== EXTRACTED RECORDS ==
=== Begin Enclosure ===

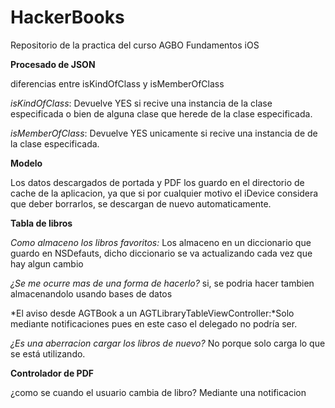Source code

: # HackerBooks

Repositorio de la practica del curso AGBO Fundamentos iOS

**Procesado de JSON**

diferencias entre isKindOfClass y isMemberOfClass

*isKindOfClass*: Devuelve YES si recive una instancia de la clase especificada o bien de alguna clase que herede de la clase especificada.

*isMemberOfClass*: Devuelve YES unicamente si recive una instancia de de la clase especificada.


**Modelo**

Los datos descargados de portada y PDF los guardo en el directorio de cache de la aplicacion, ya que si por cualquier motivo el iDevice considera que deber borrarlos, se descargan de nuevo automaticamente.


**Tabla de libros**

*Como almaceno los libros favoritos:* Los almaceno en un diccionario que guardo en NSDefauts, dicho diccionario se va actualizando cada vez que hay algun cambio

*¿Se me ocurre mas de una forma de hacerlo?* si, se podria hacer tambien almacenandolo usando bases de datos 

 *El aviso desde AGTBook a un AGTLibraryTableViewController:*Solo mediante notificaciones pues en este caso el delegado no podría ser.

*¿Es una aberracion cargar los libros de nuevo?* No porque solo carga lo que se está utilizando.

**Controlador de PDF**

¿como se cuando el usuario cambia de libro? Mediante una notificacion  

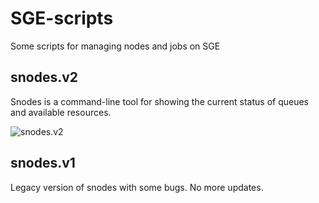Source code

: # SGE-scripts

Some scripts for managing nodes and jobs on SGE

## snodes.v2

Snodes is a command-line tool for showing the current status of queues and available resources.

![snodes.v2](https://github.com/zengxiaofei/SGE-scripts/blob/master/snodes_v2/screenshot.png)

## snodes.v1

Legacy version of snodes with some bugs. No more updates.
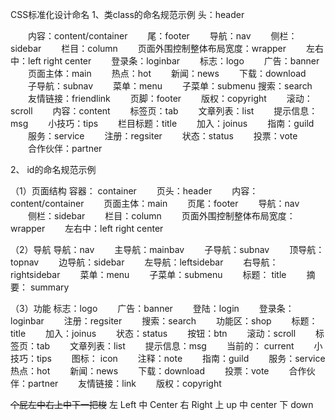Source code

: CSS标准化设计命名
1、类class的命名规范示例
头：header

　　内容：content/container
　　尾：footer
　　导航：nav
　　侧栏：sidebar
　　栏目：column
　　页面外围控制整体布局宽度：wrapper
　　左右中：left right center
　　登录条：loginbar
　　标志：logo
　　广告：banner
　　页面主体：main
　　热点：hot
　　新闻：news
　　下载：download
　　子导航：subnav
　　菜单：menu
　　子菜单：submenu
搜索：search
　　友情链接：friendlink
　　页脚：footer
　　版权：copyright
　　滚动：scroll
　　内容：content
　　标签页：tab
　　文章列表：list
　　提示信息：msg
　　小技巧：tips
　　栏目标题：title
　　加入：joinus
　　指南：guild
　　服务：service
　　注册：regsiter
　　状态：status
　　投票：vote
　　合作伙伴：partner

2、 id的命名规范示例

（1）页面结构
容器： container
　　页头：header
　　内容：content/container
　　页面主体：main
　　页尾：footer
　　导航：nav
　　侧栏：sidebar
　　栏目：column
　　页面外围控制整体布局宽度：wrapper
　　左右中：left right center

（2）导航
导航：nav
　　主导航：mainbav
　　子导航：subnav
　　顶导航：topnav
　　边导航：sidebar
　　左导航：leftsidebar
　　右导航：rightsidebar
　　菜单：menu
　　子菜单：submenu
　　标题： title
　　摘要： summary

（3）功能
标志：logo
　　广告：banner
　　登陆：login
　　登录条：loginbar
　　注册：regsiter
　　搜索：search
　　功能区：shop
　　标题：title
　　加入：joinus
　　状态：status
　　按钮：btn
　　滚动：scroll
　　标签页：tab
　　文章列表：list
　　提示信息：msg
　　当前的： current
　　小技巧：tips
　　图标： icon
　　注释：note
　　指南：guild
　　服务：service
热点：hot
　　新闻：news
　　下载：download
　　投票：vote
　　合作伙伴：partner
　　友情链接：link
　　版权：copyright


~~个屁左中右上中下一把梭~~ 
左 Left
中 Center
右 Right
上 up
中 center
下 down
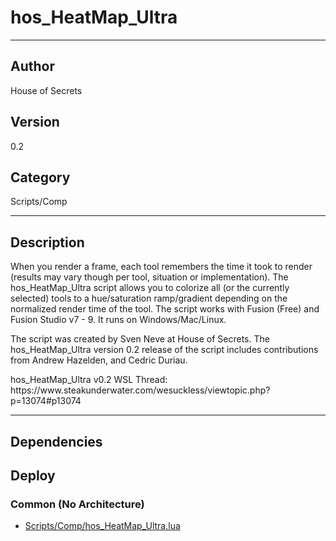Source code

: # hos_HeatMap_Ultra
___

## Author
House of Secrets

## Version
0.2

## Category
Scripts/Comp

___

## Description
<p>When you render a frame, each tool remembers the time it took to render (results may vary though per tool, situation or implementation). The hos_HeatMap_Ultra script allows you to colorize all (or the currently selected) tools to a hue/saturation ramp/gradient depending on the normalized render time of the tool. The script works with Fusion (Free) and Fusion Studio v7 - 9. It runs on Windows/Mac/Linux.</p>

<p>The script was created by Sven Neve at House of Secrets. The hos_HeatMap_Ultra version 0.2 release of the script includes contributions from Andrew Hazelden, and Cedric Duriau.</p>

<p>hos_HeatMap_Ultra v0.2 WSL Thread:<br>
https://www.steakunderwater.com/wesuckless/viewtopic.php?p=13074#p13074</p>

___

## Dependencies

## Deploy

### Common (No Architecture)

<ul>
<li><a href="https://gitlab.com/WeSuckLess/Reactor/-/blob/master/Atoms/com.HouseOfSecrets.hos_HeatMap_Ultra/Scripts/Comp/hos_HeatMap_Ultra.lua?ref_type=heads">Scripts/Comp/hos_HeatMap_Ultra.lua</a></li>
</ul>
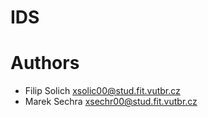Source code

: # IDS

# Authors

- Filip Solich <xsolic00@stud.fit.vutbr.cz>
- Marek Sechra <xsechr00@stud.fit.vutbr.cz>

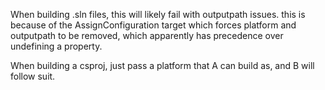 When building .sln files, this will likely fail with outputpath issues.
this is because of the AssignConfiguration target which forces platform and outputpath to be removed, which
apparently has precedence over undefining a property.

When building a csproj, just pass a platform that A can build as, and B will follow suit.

=== End Enclosure ===

== WORK INSTRUCTIONS ==
Return solely the number of lines in the data that include the word "tool".

== ANSWER TO THE EXERCISE ==
2